Смертникам не нужны предатели — вольные или невольные. Она могла стать ею. Потому что хотя глаза ослепли — по-видимому, гряда низких холмов загородила войско, — уши её, наконец, слышали хрипловатое пение дальних рогов, зовущих к бою, а душа рисовала на оборотной стороне лба прежних друзей и близких: погибшего дядю Ружера, Марготу, которая взяла на себя командование женщинами, рыцарей Годфре, Лотреамонда, Нерваля…
Бельтрана.
Джиз тотчас повернул к узкой полосе рощиц, окаймлявших поле, потянул за повод её Буланку и своего чалого мерина. Чтобы видеть отряды разведчиков и самим… Прятаться или, напротив, вернее попасться им на глаза — как те, кто нарочито желает стать незаметным? Женщина сама не знала, чего она хочет больше.
Утром сильно морозило, но посреди дня началась оттепель, даже в роще снег чуть подтаял, липнул к ногам и копытам — Джизелла часто спешивался, вёл обеих лошадей по им же протоптанной стёжке.
Взяли их под вечер, когда женщина вконец вымоталась, а её спутник приискивал место для ночлега. Окружили, спешили, попытались перенять лошадей, но то были хитрые степняцкие лошадки — вывернулись, ударили боком и копытом, ушли. Никому, помимо хозяев, такие уродки не были нужны: один из черноволосых пустил стрелу из арбалета — вроде не попал.

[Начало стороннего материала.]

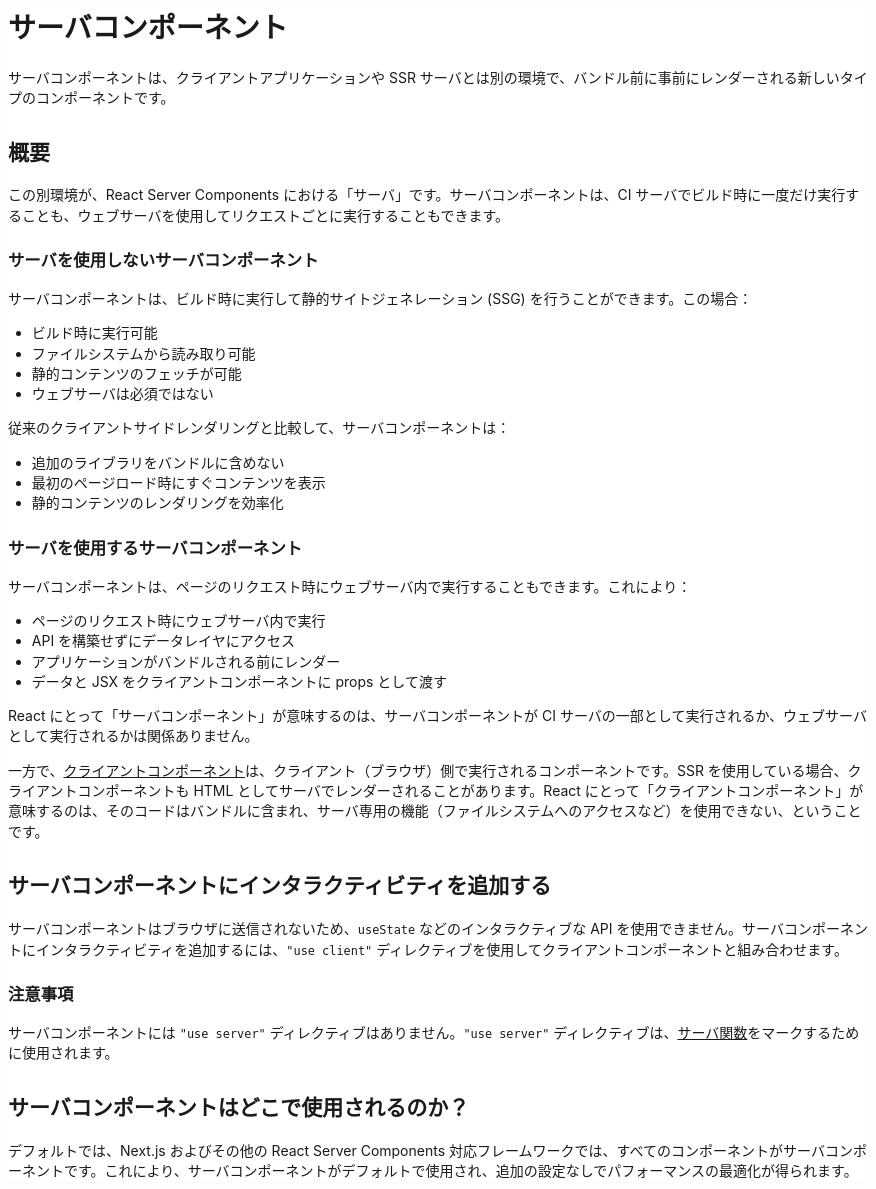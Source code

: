 # サーバコンポーネント

サーバコンポーネントは、クライアントアプリケーションや SSR サーバとは別の環境で、バンドル前に事前にレンダーされる新しいタイプのコンポーネントです。

## 概要

この別環境が、React Server Components における「サーバ」です。サーバコンポーネントは、CI サーバでビルド時に一度だけ実行することも、ウェブサーバを使用してリクエストごとに実行することもできます。

### サーバを使用しないサーバコンポーネント

サーバコンポーネントは、ビルド時に実行して静的サイトジェネレーション (SSG) を行うことができます。この場合：

- ビルド時に実行可能
- ファイルシステムから読み取り可能
- 静的コンテンツのフェッチが可能
- ウェブサーバは必須ではない

従来のクライアントサイドレンダリングと比較して、サーバコンポーネントは：

- 追加のライブラリをバンドルに含めない
- 最初のページロード時にすぐコンテンツを表示
- 静的コンテンツのレンダリングを効率化

### サーバを使用するサーバコンポーネント

サーバコンポーネントは、ページのリクエスト時にウェブサーバ内で実行することもできます。これにより：

- ページのリクエスト時にウェブサーバ内で実行
- API を構築せずにデータレイヤにアクセス
- アプリケーションがバンドルされる前にレンダー
- データと JSX をクライアントコンポーネントに props として渡す

React にとって「サーバコンポーネント」が意味するのは、サーバコンポーネントが CI サーバの一部として実行されるか、ウェブサーバとして実行されるかは関係ありません。

一方で、[クライアントコンポーネント](/reference/rsc/use-client)は、クライアント（ブラウザ）側で実行されるコンポーネントです。SSR を使用している場合、クライアントコンポーネントも HTML としてサーバでレンダーされることがあります。React にとって「クライアントコンポーネント」が意味するのは、そのコードはバンドルに含まれ、サーバ専用の機能（ファイルシステムへのアクセスなど）を使用できない、ということです。

## サーバコンポーネントにインタラクティビティを追加する

サーバコンポーネントはブラウザに送信されないため、`useState` などのインタラクティブな API を使用できません。サーバコンポーネントにインタラクティビティを追加するには、`"use client"` ディレクティブを使用してクライアントコンポーネントと組み合わせます。

### 注意事項

サーバコンポーネントには `"use server"` ディレクティブはありません。`"use server"` ディレクティブは、[サーバ関数](/reference/rsc/server-functions)をマークするために使用されます。

## サーバコンポーネントはどこで使用されるのか？

デフォルトでは、Next.js およびその他の React Server Components 対応フレームワークでは、すべてのコンポーネントがサーバコンポーネントです。これにより、サーバコンポーネントがデフォルトで使用され、追加の設定なしでパフォーマンスの最適化が得られます。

— Перебежчики? — широко улыбаясь, спросил этот всадник. — Для лазутчиков больно уж дураковаты. Не трудите голову насчёт своей ходячей конины — еды у нас много.
Дальше поехали, насильно всаженные позади чужих скакунов. Оказалось, ставка небольшой турмы — даже, скорей, части отряда — находится совсем рядом. Белый шатер командира выделялся на фоне влажных стволов — подтаявший сугроб. Они сошли с сёдел, и старший пошёл докладывать.
Когда офицер в нарядном плаще вышел навстречу, она не поверила своим глазам. Так точно совпало.
Рывком сдвинула малахай на затылок.
— Дама Альгерда? — поражённо спросил Бельтран. — Тут… в таком виде?
Она и забыла привычное титулование — дамой называли любую дворянку, невзирая на статус.
— Альги, — продолжил рыцарь, обходя пленников по кругу. — С просмолёнными косами. В варварской раздельной юбке по самую шею. И — брюхатая от варвара? Не от этого ли двуполого извращенца в бабьей чалме? Ну как же. Двойная перебежчица. Ренегатка.